(Information supplied)

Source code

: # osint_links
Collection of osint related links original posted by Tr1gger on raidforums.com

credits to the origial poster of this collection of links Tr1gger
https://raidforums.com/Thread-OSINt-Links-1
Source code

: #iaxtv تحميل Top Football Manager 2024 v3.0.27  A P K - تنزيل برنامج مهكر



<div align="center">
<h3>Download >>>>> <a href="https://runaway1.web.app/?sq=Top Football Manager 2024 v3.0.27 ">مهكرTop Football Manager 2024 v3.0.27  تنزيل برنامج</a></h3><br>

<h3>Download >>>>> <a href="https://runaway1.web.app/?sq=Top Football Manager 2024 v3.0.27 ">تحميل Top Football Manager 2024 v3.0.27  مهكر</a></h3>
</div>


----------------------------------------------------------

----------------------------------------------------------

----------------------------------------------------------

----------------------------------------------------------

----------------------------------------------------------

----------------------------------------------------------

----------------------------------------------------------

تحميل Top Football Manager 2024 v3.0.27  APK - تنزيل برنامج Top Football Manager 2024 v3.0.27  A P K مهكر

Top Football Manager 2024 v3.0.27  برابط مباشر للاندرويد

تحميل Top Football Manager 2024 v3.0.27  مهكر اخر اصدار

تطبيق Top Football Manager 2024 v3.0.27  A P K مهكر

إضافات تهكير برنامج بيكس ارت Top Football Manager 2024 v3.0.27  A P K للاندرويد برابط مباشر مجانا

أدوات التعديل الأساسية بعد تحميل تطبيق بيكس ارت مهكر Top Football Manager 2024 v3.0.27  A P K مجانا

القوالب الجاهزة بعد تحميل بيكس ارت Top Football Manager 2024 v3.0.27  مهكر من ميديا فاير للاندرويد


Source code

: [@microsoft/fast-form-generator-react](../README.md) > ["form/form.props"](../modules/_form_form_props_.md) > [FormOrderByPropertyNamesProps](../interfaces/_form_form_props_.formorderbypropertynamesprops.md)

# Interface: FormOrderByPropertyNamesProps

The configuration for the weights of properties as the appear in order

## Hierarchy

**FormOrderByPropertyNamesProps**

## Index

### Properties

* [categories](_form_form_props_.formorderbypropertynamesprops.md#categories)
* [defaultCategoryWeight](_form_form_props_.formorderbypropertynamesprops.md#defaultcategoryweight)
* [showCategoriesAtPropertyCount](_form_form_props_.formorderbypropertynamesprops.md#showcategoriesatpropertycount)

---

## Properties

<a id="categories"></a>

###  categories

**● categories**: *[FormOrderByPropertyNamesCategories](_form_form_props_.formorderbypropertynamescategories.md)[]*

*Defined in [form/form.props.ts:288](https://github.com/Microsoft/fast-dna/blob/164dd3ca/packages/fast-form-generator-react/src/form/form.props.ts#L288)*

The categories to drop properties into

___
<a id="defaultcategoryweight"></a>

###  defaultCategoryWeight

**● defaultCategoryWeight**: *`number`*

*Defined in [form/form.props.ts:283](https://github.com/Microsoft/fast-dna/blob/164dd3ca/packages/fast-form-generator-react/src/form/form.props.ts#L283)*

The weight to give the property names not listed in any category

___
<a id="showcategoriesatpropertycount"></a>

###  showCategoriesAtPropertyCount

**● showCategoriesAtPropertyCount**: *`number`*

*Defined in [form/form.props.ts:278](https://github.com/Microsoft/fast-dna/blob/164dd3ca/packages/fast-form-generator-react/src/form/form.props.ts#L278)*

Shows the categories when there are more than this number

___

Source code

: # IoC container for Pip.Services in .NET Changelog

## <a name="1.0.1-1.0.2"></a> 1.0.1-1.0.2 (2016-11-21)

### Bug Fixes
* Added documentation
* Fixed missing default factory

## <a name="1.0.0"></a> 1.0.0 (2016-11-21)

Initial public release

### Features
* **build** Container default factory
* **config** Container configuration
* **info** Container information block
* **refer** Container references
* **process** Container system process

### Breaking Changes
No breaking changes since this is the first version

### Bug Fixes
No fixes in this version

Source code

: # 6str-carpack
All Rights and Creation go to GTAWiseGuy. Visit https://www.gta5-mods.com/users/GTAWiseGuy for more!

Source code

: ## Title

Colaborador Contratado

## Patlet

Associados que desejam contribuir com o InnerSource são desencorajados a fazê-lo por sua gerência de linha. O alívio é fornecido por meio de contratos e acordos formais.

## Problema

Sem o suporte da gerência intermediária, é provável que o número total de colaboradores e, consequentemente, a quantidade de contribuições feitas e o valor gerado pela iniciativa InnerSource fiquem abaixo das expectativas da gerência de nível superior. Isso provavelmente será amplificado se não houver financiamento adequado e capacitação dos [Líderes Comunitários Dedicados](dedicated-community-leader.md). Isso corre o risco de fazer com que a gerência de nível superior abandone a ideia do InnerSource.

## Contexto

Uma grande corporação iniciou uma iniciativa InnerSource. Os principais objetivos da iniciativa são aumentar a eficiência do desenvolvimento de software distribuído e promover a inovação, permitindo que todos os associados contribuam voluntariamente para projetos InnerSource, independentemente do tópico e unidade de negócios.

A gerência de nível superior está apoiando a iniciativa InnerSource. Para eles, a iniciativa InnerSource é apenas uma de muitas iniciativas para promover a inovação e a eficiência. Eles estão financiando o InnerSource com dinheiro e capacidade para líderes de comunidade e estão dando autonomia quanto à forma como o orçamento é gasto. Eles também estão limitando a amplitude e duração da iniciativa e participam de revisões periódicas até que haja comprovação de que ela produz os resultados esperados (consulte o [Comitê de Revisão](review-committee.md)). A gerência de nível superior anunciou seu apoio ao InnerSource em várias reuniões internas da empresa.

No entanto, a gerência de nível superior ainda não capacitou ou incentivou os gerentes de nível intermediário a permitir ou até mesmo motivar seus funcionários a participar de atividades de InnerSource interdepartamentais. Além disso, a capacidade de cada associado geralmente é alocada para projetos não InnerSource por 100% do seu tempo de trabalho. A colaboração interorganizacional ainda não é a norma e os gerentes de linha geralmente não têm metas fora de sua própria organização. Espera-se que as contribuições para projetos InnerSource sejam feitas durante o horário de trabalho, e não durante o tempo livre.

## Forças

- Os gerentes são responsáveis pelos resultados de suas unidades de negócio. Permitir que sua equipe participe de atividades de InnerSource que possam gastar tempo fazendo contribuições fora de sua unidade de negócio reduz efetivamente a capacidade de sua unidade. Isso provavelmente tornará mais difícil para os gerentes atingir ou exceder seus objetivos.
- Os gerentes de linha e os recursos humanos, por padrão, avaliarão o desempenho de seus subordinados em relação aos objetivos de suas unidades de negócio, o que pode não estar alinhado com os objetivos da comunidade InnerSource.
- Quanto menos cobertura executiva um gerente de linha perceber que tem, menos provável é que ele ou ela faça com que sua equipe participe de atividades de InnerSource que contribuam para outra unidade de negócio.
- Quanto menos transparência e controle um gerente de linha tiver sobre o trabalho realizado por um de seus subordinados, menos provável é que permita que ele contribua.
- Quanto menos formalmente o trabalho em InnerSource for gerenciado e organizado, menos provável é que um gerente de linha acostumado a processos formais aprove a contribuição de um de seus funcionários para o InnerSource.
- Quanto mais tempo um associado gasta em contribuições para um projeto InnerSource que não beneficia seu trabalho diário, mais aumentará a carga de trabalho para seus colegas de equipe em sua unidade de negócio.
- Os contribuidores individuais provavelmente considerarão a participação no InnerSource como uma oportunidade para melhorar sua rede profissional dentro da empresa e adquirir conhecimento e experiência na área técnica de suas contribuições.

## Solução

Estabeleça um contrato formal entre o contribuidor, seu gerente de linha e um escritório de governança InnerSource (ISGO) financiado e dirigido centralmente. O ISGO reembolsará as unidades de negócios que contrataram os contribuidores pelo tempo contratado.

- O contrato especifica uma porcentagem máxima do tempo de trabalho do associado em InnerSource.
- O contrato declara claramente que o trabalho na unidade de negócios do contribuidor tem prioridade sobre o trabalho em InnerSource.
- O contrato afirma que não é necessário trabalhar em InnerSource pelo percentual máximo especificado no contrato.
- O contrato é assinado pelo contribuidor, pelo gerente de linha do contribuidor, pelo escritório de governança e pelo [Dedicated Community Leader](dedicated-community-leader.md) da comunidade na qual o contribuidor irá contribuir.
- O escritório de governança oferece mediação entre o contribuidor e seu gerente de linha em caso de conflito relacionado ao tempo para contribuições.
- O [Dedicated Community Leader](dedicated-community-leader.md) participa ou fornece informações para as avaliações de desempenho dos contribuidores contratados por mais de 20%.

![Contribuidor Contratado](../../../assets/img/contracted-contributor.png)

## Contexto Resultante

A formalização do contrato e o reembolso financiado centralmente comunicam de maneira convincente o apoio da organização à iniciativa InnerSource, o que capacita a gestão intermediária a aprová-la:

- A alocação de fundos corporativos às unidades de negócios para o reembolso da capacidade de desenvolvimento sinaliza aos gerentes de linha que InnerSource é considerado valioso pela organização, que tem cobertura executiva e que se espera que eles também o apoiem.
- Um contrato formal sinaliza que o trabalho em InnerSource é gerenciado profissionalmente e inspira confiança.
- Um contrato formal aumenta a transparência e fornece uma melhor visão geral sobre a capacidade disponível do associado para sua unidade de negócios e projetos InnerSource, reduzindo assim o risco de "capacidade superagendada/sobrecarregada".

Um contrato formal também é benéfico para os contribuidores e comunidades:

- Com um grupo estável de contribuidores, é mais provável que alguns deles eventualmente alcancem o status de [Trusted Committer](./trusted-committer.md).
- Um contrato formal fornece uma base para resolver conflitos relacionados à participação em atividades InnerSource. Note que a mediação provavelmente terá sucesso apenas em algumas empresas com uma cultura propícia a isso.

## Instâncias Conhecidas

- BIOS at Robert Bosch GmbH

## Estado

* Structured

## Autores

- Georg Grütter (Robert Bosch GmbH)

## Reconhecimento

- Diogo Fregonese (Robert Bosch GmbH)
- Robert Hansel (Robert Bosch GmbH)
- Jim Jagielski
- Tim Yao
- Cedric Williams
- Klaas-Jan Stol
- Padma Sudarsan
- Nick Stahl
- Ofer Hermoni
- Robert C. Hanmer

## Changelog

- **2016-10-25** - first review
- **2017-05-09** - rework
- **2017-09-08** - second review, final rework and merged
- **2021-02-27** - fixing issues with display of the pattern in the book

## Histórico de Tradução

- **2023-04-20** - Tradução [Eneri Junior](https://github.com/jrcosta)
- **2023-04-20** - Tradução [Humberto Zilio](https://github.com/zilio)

(End Information supplied)

**Problem details**
The answer should be nothing more than the lines from the one with "- Com um grupo" through the end of the entries, restated word for word.

**Reply**
- Com um grupo estável de contribuidores, é mais provável que alguns deles eventualmente alcancem o status de [Trusted Committer](./trusted-committer.md).
- Um contrato formal fornece uma base para resolver conflitos relacionados à participação em atividades InnerSource. Note que a mediação provavelmente terá sucesso apenas em algumas empresas com uma cultura propícia a isso.

## Instâncias Conhecidas

- BIOS at Robert Bosch GmbH

## Estado

* Structured

## Autores

- Georg Grütter (Robert Bosch GmbH)

## Reconhecimento

- Diogo Fregonese (Robert Bosch GmbH)
- Robert Hansel (Robert Bosch GmbH)
- Jim Jagielski
- Tim Yao
- Cedric Williams
- Klaas-Jan Stol
- Padma Sudarsan
- Nick Stahl
- Ofer Hermoni
- Robert C. Hanmer

## Changelog

- **2016-10-25** - first review
- **2017-05-09** - rework
- **2017-09-08** - second review, final rework and merged
- **2021-02-27** - fixing issues with display of the pattern in the book

## Histórico de Tradução

- **2023-04-20** - Tradução [Eneri Junior](https://github.com/jrcosta)
- **2023-04-20** - Tradução [Humberto Zilio](https://github.com/zilio)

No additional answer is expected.